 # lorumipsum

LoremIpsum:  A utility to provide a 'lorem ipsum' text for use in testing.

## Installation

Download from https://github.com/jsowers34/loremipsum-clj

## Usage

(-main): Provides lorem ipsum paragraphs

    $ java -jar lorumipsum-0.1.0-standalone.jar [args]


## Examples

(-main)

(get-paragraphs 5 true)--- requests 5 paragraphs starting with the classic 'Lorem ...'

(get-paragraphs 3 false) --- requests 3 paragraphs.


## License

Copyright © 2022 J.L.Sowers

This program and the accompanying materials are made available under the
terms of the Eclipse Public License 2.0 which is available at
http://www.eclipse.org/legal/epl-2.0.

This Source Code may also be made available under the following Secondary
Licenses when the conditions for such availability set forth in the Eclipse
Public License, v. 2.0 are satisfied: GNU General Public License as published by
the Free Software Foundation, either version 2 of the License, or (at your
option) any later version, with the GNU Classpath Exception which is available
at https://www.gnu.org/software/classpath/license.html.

**********

* [Task to complete] Output each line of the material above. Nothing should differ from the original.

* [Result of this exercise]
 # lorumipsum

LoremIpsum:  A utility to provide a 'lorem ipsum' text for use in testing.

## Installation

Download from https://github.com/jsowers34/loremipsum-clj

## Usage

(-main): Provides lorem ipsum paragraphs

    $ java -jar lorumipsum-0.1.0-standalone.jar [args]


## Examples

(-main)

(get-paragraphs 5 true)--- requests 5 paragraphs starting with the classic 'Lorem ...'

(get-paragraphs 3 false) --- requests 3 paragraphs.


## License

Copyright © 2022 J.L.Sowers

This program and the accompanying materials are made available under the
terms of the Eclipse Public License 2.0 which is available at
http://www.eclipse.org/legal/epl-2.0.

This Source Code may also be made available under the following Secondary
Licenses when the conditions for such availability set forth in the Eclipse
Public License, v. 2.0 are satisfied: GNU General Public License as published by
the Free Software Foundation, either version 2 of the License, or (at your
option) any later version, with the GNU Classpath Exception which is available
at https://www.gnu.org/software/classpath/license.html.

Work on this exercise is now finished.